Machado, en defensa de la República
Óscar Barroso Fernández

En 1931, en una España que había dejado atrás la monarquía, Antonio Machado hacía una apología de la República naciente en las páginas del diario madrileño La Voz. Se trata de unas líneas de obvia actualidad, por lo que tiene sentido partir de ellas para interpretar los problemas que hoy acaecen en torno a la jefatura del Estado a causa de los supuestos delitos de corrupción del monarca emérito y para reflexionar a propósito de la oportunidad histórica de una nueva constitución republicana. 
 
La república es más democrática que la monarquía parlamentaria porque en ella resultan más efectivos los principios de transparencia y sometimiento a la ley

El texto de Machado dice así: “La República es la forma racional de gobierno, y por ende, la específicamente humana. Contra ella pueden militar razones históricas, místicas, sentimentales, nunca razones propiamente dichas, que emanen del pensamiento genérico, la facultad humana de elevarse a las ideas. Por eso la República cuenta siempre con el asentimiento teórico de las masas, con sólo que éstas alcancen un mediano grado de educación ciudadana. Se requiere una abogacía muy sutil para convencer al pueblo de los motivos pragmáticos, nada racionales, que le aconsejen inclinarse a otras formas de gobierno. En España esta abogacía ha fracasado. Porque a la monarquía española no la abona ya, a los ojos del pueblo ni el éxito a través de la historia, ni el sentimiento religioso, ni siquiera el estético. No tiene defensa posible, y en verdad, nadie la defiende”.

Machado parte de una rotunda caracterización de la república como la forma más racional de gobierno. Por ello, en el plano teórico y desde un punto de vista estrictamente racional, no caben dudas a la hora de elegir entre monarquía, por muy parlamentaria que sea, o república. Si la democracia es la forma ideal de gobierno, la república ha de ser a su vez la forma más racional, ya que, en ella, y frente al carácter hereditario de la monarquía, la elección alcanza a la propia jefatura del Estado. Pero la desventaja racional de la monarquía no acaba aquí: mientras que el presidente está sometido a la ley, de la que no le protege su aforamiento, el monarca es inviolable y, por lo tanto, impune. Además, para que esta impunidad no resulte escandalosa a los ojos del pueblo, se cubre la mala praxis e incluso, como hemos visto, las prácticas corruptas y criminales, con un velo de desinformación.

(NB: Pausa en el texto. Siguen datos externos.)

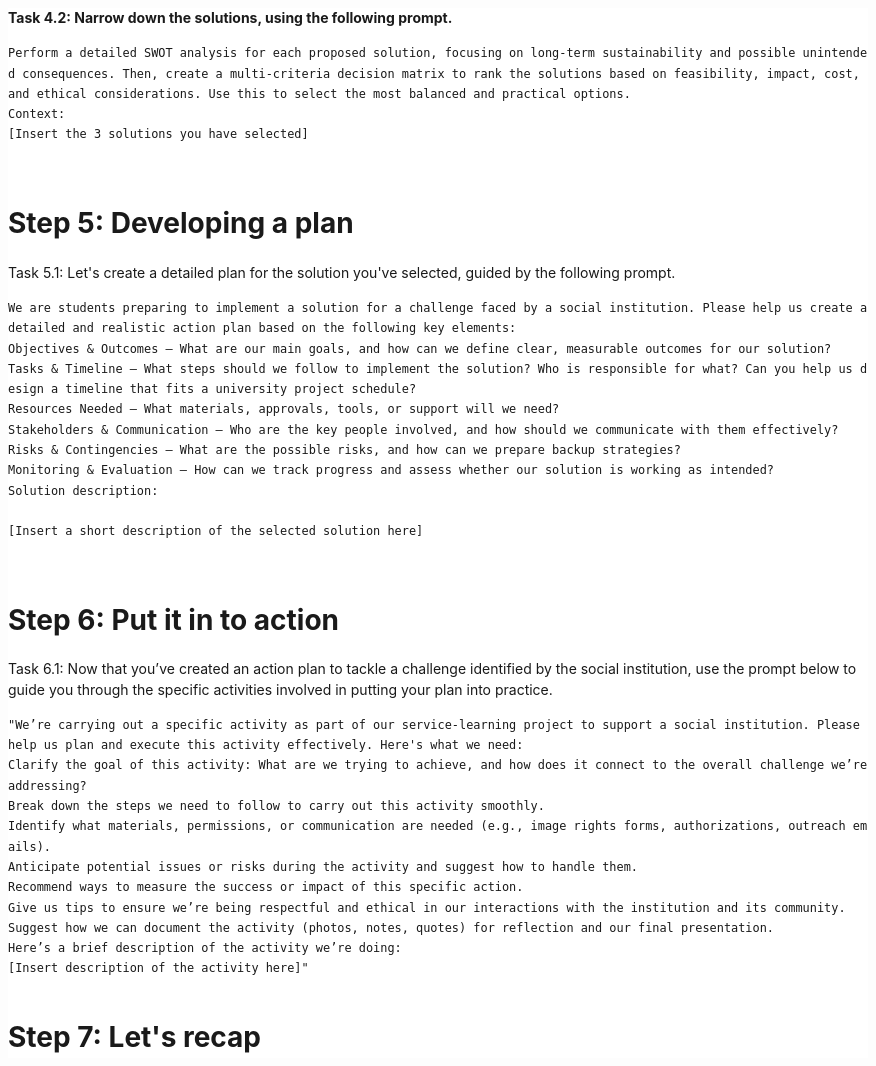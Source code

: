 
**Task 4.2: Narrow down the solutions, using the following prompt.**
```
Perform a detailed SWOT analysis for each proposed solution, focusing on long-term sustainability and possible unintended consequences. Then, create a multi-criteria decision matrix to rank the solutions based on feasibility, impact, cost, and ethical considerations. Use this to select the most balanced and practical options.
Context:
[Insert the 3 solutions you have selected]


```


# Step 5: Developing a plan

Task 5.1: Let's create a detailed plan for the solution you've selected, guided by the following prompt.

```
We are students preparing to implement a solution for a challenge faced by a social institution. Please help us create a detailed and realistic action plan based on the following key elements:
Objectives & Outcomes – What are our main goals, and how can we define clear, measurable outcomes for our solution?
Tasks & Timeline – What steps should we follow to implement the solution? Who is responsible for what? Can you help us design a timeline that fits a university project schedule?
Resources Needed – What materials, approvals, tools, or support will we need?
Stakeholders & Communication – Who are the key people involved, and how should we communicate with them effectively?
Risks & Contingencies – What are the possible risks, and how can we prepare backup strategies?
Monitoring & Evaluation – How can we track progress and assess whether our solution is working as intended?
Solution description:

[Insert a short description of the selected solution here]


```


# Step 6: Put it in to action
Task 6.1: Now that you’ve created an action plan to tackle a challenge identified by the social institution, use the prompt below to guide you through the specific activities involved in putting your plan into practice.

```
"We’re carrying out a specific activity as part of our service-learning project to support a social institution. Please help us plan and execute this activity effectively. Here's what we need:
Clarify the goal of this activity: What are we trying to achieve, and how does it connect to the overall challenge we’re addressing?
Break down the steps we need to follow to carry out this activity smoothly.
Identify what materials, permissions, or communication are needed (e.g., image rights forms, authorizations, outreach emails).
Anticipate potential issues or risks during the activity and suggest how to handle them.
Recommend ways to measure the success or impact of this specific action.
Give us tips to ensure we’re being respectful and ethical in our interactions with the institution and its community.
Suggest how we can document the activity (photos, notes, quotes) for reflection and our final presentation.
Here’s a brief description of the activity we’re doing:
[Insert description of the activity here]"

```
# Step 7: Let's recap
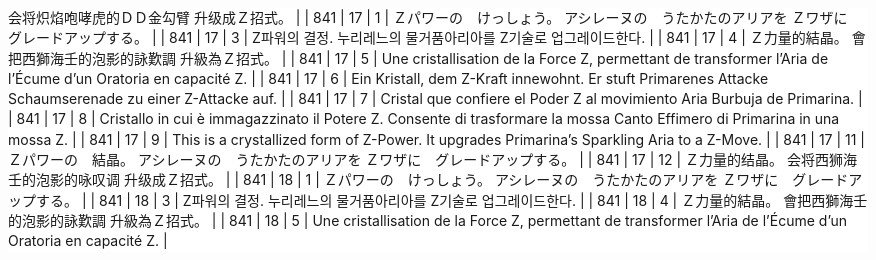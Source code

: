会将炽焰咆哮虎的ＤＤ金勾臂
升级成Ｚ招式。                                                                                                                                      |
| 841     | 17               | 1           | Ｚパワーの　けっしょう。
アシレーヌの　うたかたのアリアを
Ｚワザに　グレードアップする。                                                                                                                      |
| 841     | 17               | 3           | Z파워의 결정.
누리레느의 물거품아리아를
Z기술로 업그레이드한다.                                                                                                                               |
| 841     | 17               | 4           | Ｚ力量的結晶。
會把西獅海壬的泡影的詠歎調
升級為Ｚ招式。                                                                                                                                      |
| 841     | 17               | 5           | Une cristallisation de la Force Z, permettant
de transformer l’Aria de l’Écume d’un Oratoria
en capacité Z.                                                        |
| 841     | 17               | 6           | Ein Kristall, dem Z-Kraft innewohnt.
Er stuft Primarenes Attacke Schaumserenade
zu einer Z-Attacke auf.                                                            |
| 841     | 17               | 7           | Cristal que confiere el Poder Z al movimiento
Aria Burbuja de Primarina.                                                                                           |
| 841     | 17               | 8           | Cristallo in cui è immagazzinato il Potere Z.
Consente di trasformare la mossa Canto Effimero
di Primarina in una mossa Z.                                         |
| 841     | 17               | 9           | This is a crystallized form of Z-Power.
It upgrades Primarina’s Sparkling Aria to a Z-Move.                                                                        |
| 841     | 17               | 11          | Ｚパワーの　結晶。
アシレーヌの　うたかたのアリアを
Ｚワザに　グレードアップする。                                                                                                                         |
| 841     | 17               | 12          | Ｚ力量的结晶。
会将西狮海壬的泡影的咏叹调
升级成Ｚ招式。                                                                                                                                      |
| 841     | 18               | 1           | Ｚパワーの　けっしょう。
アシレーヌの　うたかたのアリアを
Ｚワザに　グレードアップする。                                                                                                                      |
| 841     | 18               | 3           | Z파워의 결정.
누리레느의 물거품아리아를
Z기술로 업그레이드한다.                                                                                                                               |
| 841     | 18               | 4           | Ｚ力量的結晶。
會把西獅海壬的泡影的詠歎調
升級為Ｚ招式。                                                                                                                                      |
| 841     | 18               | 5           | Une cristallisation de la Force Z, permettant
de transformer l’Aria de l’Écume d’un Oratoria
en capacité Z.                                                        |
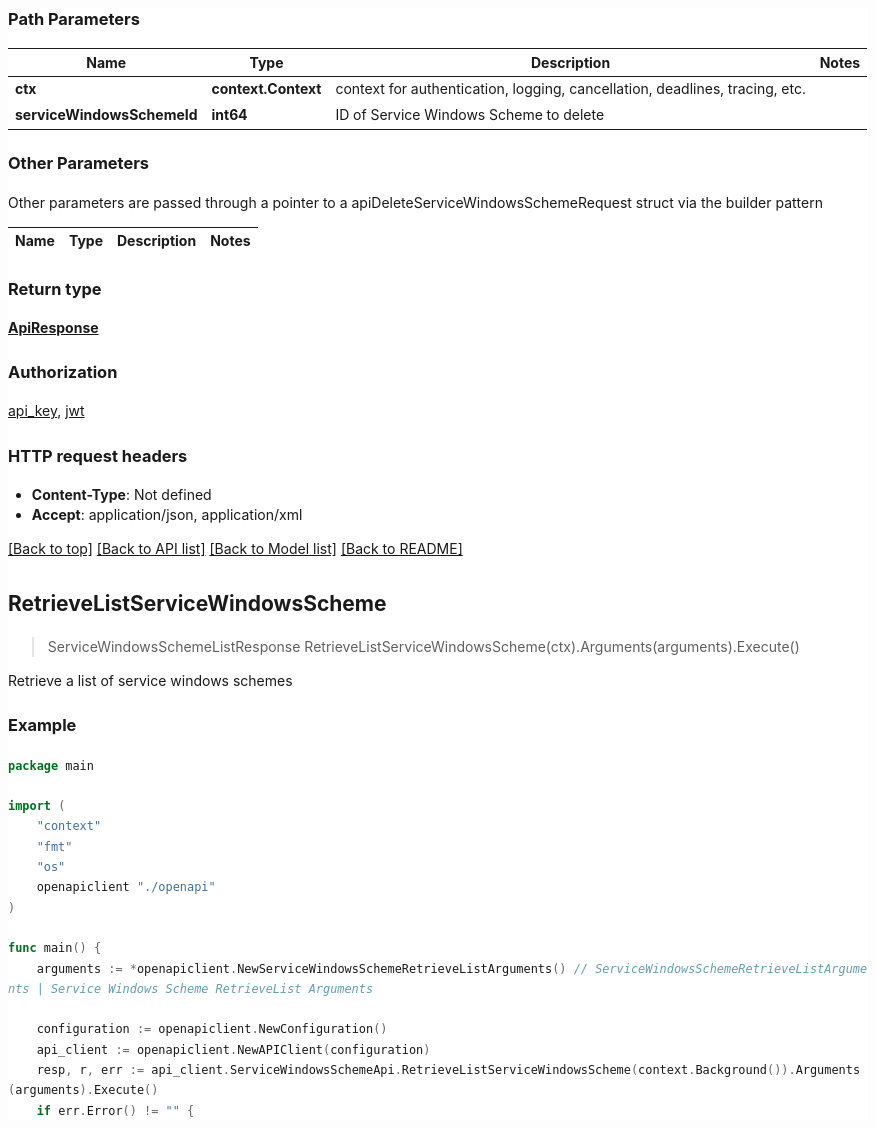 ### Path Parameters


Name | Type | Description  | Notes
------------- | ------------- | ------------- | -------------
**ctx** | **context.Context** | context for authentication, logging, cancellation, deadlines, tracing, etc.
**serviceWindowsSchemeId** | **int64** | ID of Service Windows Scheme to delete | 

### Other Parameters

Other parameters are passed through a pointer to a apiDeleteServiceWindowsSchemeRequest struct via the builder pattern


Name | Type | Description  | Notes
------------- | ------------- | ------------- | -------------


### Return type

[**ApiResponse**](ApiResponse.md)

### Authorization

[api_key](../README.md#api_key), [jwt](../README.md#jwt)

### HTTP request headers

- **Content-Type**: Not defined
- **Accept**: application/json, application/xml

[[Back to top]](#) [[Back to API list]](../README.md#documentation-for-api-endpoints)
[[Back to Model list]](../README.md#documentation-for-models)
[[Back to README]](../README.md)


## RetrieveListServiceWindowsScheme

> ServiceWindowsSchemeListResponse RetrieveListServiceWindowsScheme(ctx).Arguments(arguments).Execute()

Retrieve a list of service windows schemes



### Example

```go
package main

import (
    "context"
    "fmt"
    "os"
    openapiclient "./openapi"
)

func main() {
    arguments := *openapiclient.NewServiceWindowsSchemeRetrieveListArguments() // ServiceWindowsSchemeRetrieveListArguments | Service Windows Scheme RetrieveList Arguments

    configuration := openapiclient.NewConfiguration()
    api_client := openapiclient.NewAPIClient(configuration)
    resp, r, err := api_client.ServiceWindowsSchemeApi.RetrieveListServiceWindowsScheme(context.Background()).Arguments(arguments).Execute()
    if err.Error() != "" {
```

En conclusión, la república es más democrática que la monarquía parlamentaria no sólo porque en ella el principio de elección alcanza las instancias más altas del poder soberano, sino también porque resultan más efectivos los principios de transparencia y sometimiento a la ley. 

Todo esto parece obvio en el caso de Juan Carlos I. Durante décadas fue tabú la referencia a sus malas prácticas. Hizo falta que abdicara para que la situación comenzara a cambiar; pero aún así, parece claro que no habría investigación penal en España si el sistema judicial no se hubiera visto empujado a ella por las acciones legales emprendidas previamente en Suiza. Incluso en esta situación, los representantes políticos de PSOE, PP, Cs y Vox rechazan la posibilidad de una comisión parlamentaria para tratar el asunto; se niegan hasta a pronunciarse sobre la presunta corrupción del monarca, bajo la excusa de que “no van a colaborar en una estrategia cuyo objetivo es minar las instituciones del Estado” y tras la cínica afirmación de que “su objetivo es salvaguardar la democracia” (extraña manera de salvar la democracia, protegiendo la corrupción y la opacidad de la jefatura del Estado).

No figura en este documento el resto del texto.